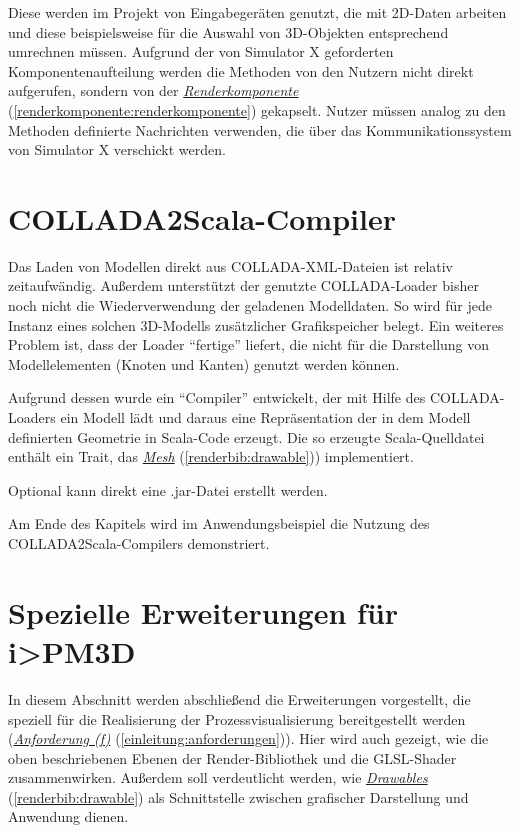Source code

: \documentclass[a4paper,10pt]{sphinxmanual}
\begin{document}
Diese werden im Projekt von Eingabegeräten genutzt, die mit 2D-Daten arbeiten und diese beispielsweise für die Auswahl von 3D-Objekten entsprechend umrechnen müssen.
Aufgrund der von Simulator X geforderten Komponentenaufteilung werden die Methoden von den Nutzern nicht direkt aufgerufen, sondern von der {\hyperref[renderkomponente:renderkomponente]{\emph{Renderkomponente}}} (\autoref*{renderkomponente:renderkomponente}) gekapselt.
Nutzer müssen analog zu den Methoden definierte Nachrichten verwenden, die über das Kommunikationssystem von Simulator X verschickt werden.


\section{COLLADA2Scala-Compiler}
\label{renderbib:collada2scala-compiler}
Das Laden von Modellen direkt aus COLLADA-XML-Dateien ist relativ zeitaufwändig.
Außerdem unterstützt der genutzte COLLADA-Loader \cite{uli} bisher noch nicht die Wiederverwendung der geladenen Modelldaten.
So wird für jede Instanz eines solchen 3D-Modells zusätzlicher Grafikspeicher belegt.
Ein weiteres Problem ist, dass der Loader "`fertige"'  liefert, die nicht für die Darstellung von Modellelementen (Knoten und Kanten) genutzt werden können.

Aufgrund dessen wurde ein "`Compiler"' entwickelt, der mit Hilfe des COLLADA-Loaders ein Modell lädt und daraus eine Repräsentation der in dem Modell definierten Geometrie in Scala-Code erzeugt.
Die so erzeugte Scala-Quelldatei enthält ein Trait, das {\hyperref[renderbib:drawable]{\emph{Mesh}}} (\autoref*{renderbib:drawable})) implementiert.

Optional kann direkt eine .jar-Datei erstellt werden.

Am Ende des Kapitels wird im Anwendungsbeispiel die Nutzung des COLLADA2Scala-Compilers demonstriert.


\section{Spezielle Erweiterungen für i\textgreater{}PM3D}
\label{renderbib:spezielle-erweiterungen-fur-i-pm3d}
In diesem Abschnitt werden abschließend die Erweiterungen vorgestellt, die speziell für die Realisierung der Prozessvisualisierung bereitgestellt werden ({\hyperref[einleitung:anforderungen]{\emph{Anforderung (f)}}} (\autoref*{einleitung:anforderungen})).
Hier wird auch gezeigt, wie die oben beschriebenen Ebenen der Render-Bibliothek und die GLSL-Shader zusammenwirken.
Außerdem soll verdeutlicht werden, wie {\hyperref[renderbib:drawable]{\emph{Drawables}}} (\autoref*{renderbib:drawable}) als Schnittstelle zwischen grafischer Darstellung und Anwendung dienen.
\end{document}
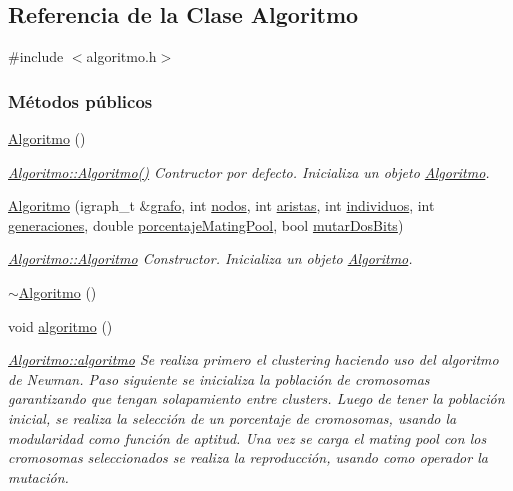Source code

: \hypertarget{class_algoritmo}{\subsection{Referencia de la Clase Algoritmo}
\label{class_algoritmo}
}


{\ttfamily \#include $<$algoritmo.\-h$>$}

\subsubsection*{Métodos públicos}
\begin{DoxyCompactItemize}
\item 
\hyperlink{class_algoritmo_a19b6e2a6788c748669bf22507198c00d}{Algoritmo} ()
\begin{DoxyCompactList}\small\item\em \hyperlink{class_algoritmo_a19b6e2a6788c748669bf22507198c00d}{Algoritmo\-::\-Algoritmo()} Contructor por defecto. Inicializa un objeto \hyperlink{class_algoritmo}{Algoritmo}. \end{DoxyCompactList}\item 
\hyperlink{class_algoritmo_ae43b195db4527bb14eb4be2343908730}{Algoritmo} (igraph\-\_\-t \&\hyperlink{class_algoritmo_a5bf75458f302256836f8c021c696b6d6}{grafo}, int \hyperlink{class_algoritmo_a8b600a2b305e168f34896450a86330de}{nodos}, int \hyperlink{class_algoritmo_aebd547b83ffc0fc84727b4d32816e6a3}{aristas}, int \hyperlink{class_algoritmo_a5b2603327a6c450a76a6852ac26fe7a2}{individuos}, int \hyperlink{class_algoritmo_a76362b4a8f794e6206dcbeec3fe7a628}{generaciones}, double \hyperlink{class_algoritmo_a8423d3ea20137a281055f4b04f1d5492}{porcentaje\-Mating\-Pool}, bool \hyperlink{class_algoritmo_a128d4c2bd8d16eb3cb94f29f75ce33de}{mutar\-Dos\-Bits})
\begin{DoxyCompactList}\small\item\em \hyperlink{class_algoritmo_a19b6e2a6788c748669bf22507198c00d}{Algoritmo\-::\-Algoritmo} Constructor. Inicializa un objeto \hyperlink{class_algoritmo}{Algoritmo}. \end{DoxyCompactList}\item 
\hyperlink{class_algoritmo_a39b97924ace4107969fb6702b8ec11b7}{$\sim$\-Algoritmo} ()
\item 
void \hyperlink{class_algoritmo_a2af7a7e2b849e950a40edb29dbe48ee1}{algoritmo} ()
\begin{DoxyCompactList}\small\item\em \hyperlink{class_algoritmo_a2af7a7e2b849e950a40edb29dbe48ee1}{Algoritmo\-::algoritmo} Se realiza primero el {\itshape clustering} haciendo uso del algoritmo de Newman. Paso siguiente se inicializa la poblaci\'{o}n de cromosomas garantizando que tengan solapamiento entre {\itshape clusters}. Luego de tener la poblaci\'{o}n inicial, se realiza la selecci\'{o}n de un porcentaje de cromosomas, usando la modularidad como funci\'{o}n de aptitud. Una vez se carga el {\itshape mating pool} con los cromosomas seleccionados se realiza la reproducci\'{o}n, usando como operador la mutaci\'{o}n.\par

\end{DoxyCompactList}
\end{DoxyCompactItemize}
┄┄┄┄┄┄┄┄┄┄
◆ **What the exercise asks**
Reproduce each line above precisely, with no pictures.

◆ **Response to this exercise**
Source code

: \documentclass[a4paper,10pt]{sphinxmanual}
\begin{document}
Diese werden im Projekt von Eingabegeräten genutzt, die mit 2D-Daten arbeiten und diese beispielsweise für die Auswahl von 3D-Objekten entsprechend umrechnen müssen.
Aufgrund der von Simulator X geforderten Komponentenaufteilung werden die Methoden von den Nutzern nicht direkt aufgerufen, sondern von der {\hyperref[renderkomponente:renderkomponente]{\emph{Renderkomponente}}} (\autoref*{renderkomponente:renderkomponente}) gekapselt.
Nutzer müssen analog zu den Methoden definierte Nachrichten verwenden, die über das Kommunikationssystem von Simulator X verschickt werden.


\section{COLLADA2Scala-Compiler}
\label{renderbib:collada2scala-compiler}
Das Laden von Modellen direkt aus COLLADA-XML-Dateien ist relativ zeitaufwändig.
Außerdem unterstützt der genutzte COLLADA-Loader \cite{uli} bisher noch nicht die Wiederverwendung der geladenen Modelldaten.
So wird für jede Instanz eines solchen 3D-Modells zusätzlicher Grafikspeicher belegt.
Ein weiteres Problem ist, dass der Loader "`fertige"'  liefert, die nicht für die Darstellung von Modellelementen (Knoten und Kanten) genutzt werden können.

Aufgrund dessen wurde ein "`Compiler"' entwickelt, der mit Hilfe des COLLADA-Loaders ein Modell lädt und daraus eine Repräsentation der in dem Modell definierten Geometrie in Scala-Code erzeugt.
Die so erzeugte Scala-Quelldatei enthält ein Trait, das {\hyperref[renderbib:drawable]{\emph{Mesh}}} (\autoref*{renderbib:drawable})) implementiert.

Optional kann direkt eine .jar-Datei erstellt werden.

Am Ende des Kapitels wird im Anwendungsbeispiel die Nutzung des COLLADA2Scala-Compilers demonstriert.


\section{Spezielle Erweiterungen für i\textgreater{}PM3D}
\label{renderbib:spezielle-erweiterungen-fur-i-pm3d}
In diesem Abschnitt werden abschließend die Erweiterungen vorgestellt, die speziell für die Realisierung der Prozessvisualisierung bereitgestellt werden ({\hyperref[einleitung:anforderungen]{\emph{Anforderung (f)}}} (\autoref*{einleitung:anforderungen})).
Hier wird auch gezeigt, wie die oben beschriebenen Ebenen der Render-Bibliothek und die GLSL-Shader zusammenwirken.
Außerdem soll verdeutlicht werden, wie {\hyperref[renderbib:drawable]{\emph{Drawables}}} (\autoref*{renderbib:drawable}) als Schnittstelle zwischen grafischer Darstellung und Anwendung dienen.
\end{document}
Source code

: \hypertarget{class_algoritmo}{\subsection{Referencia de la Clase Algoritmo}
\label{class_algoritmo}
}


{\ttfamily \#include $<$algoritmo.\-h$>$}

\subsubsection*{Métodos públicos}
\begin{DoxyCompactItemize}
\item 
\hyperlink{class_algoritmo_a19b6e2a6788c748669bf22507198c00d}{Algoritmo} ()
\begin{DoxyCompactList}\small\item\em \hyperlink{class_algoritmo_a19b6e2a6788c748669bf22507198c00d}{Algoritmo\-::\-Algoritmo()} Contructor por defecto. Inicializa un objeto \hyperlink{class_algoritmo}{Algoritmo}. \end{DoxyCompactList}\item 
\hyperlink{class_algoritmo_ae43b195db4527bb14eb4be2343908730}{Algoritmo} (igraph\-\_\-t \&\hyperlink{class_algoritmo_a5bf75458f302256836f8c021c696b6d6}{grafo}, int \hyperlink{class_algoritmo_a8b600a2b305e168f34896450a86330de}{nodos}, int \hyperlink{class_algoritmo_aebd547b83ffc0fc84727b4d32816e6a3}{aristas}, int \hyperlink{class_algoritmo_a5b2603327a6c450a76a6852ac26fe7a2}{individuos}, int \hyperlink{class_algoritmo_a76362b4a8f794e6206dcbeec3fe7a628}{generaciones}, double \hyperlink{class_algoritmo_a8423d3ea20137a281055f4b04f1d5492}{porcentaje\-Mating\-Pool}, bool \hyperlink{class_algoritmo_a128d4c2bd8d16eb3cb94f29f75ce33de}{mutar\-Dos\-Bits})
\begin{DoxyCompactList}\small\item\em \hyperlink{class_algoritmo_a19b6e2a6788c748669bf22507198c00d}{Algoritmo\-::\-Algoritmo} Constructor. Inicializa un objeto \hyperlink{class_algoritmo}{Algoritmo}. \end{DoxyCompactList}\item 
\hyperlink{class_algoritmo_a39b97924ace4107969fb6702b8ec11b7}{$\sim$\-Algoritmo} ()
\item 
void \hyperlink{class_algoritmo_a2af7a7e2b849e950a40edb29dbe48ee1}{algoritmo} ()
\begin{DoxyCompactList}\small\item\em \hyperlink{class_algoritmo_a2af7a7e2b849e950a40edb29dbe48ee1}{Algoritmo\-::algoritmo} Se realiza primero el {\itshape clustering} haciendo uso del algoritmo de Newman. Paso siguiente se inicializa la poblaci\'{o}n de cromosomas garantizando que tengan solapamiento entre {\itshape clusters}. Luego de tener la poblaci\'{o}n inicial, se realiza la selecci\'{o}n de un porcentaje de cromosomas, usando la modularidad como funci\'{o}n de aptitud. Una vez se carga el {\itshape mating pool} con los cromosomas seleccionados se realiza la reproducci\'{o}n, usando como operador la mutaci\'{o}n.\par

\end{DoxyCompactList}
\end{DoxyCompactItemize}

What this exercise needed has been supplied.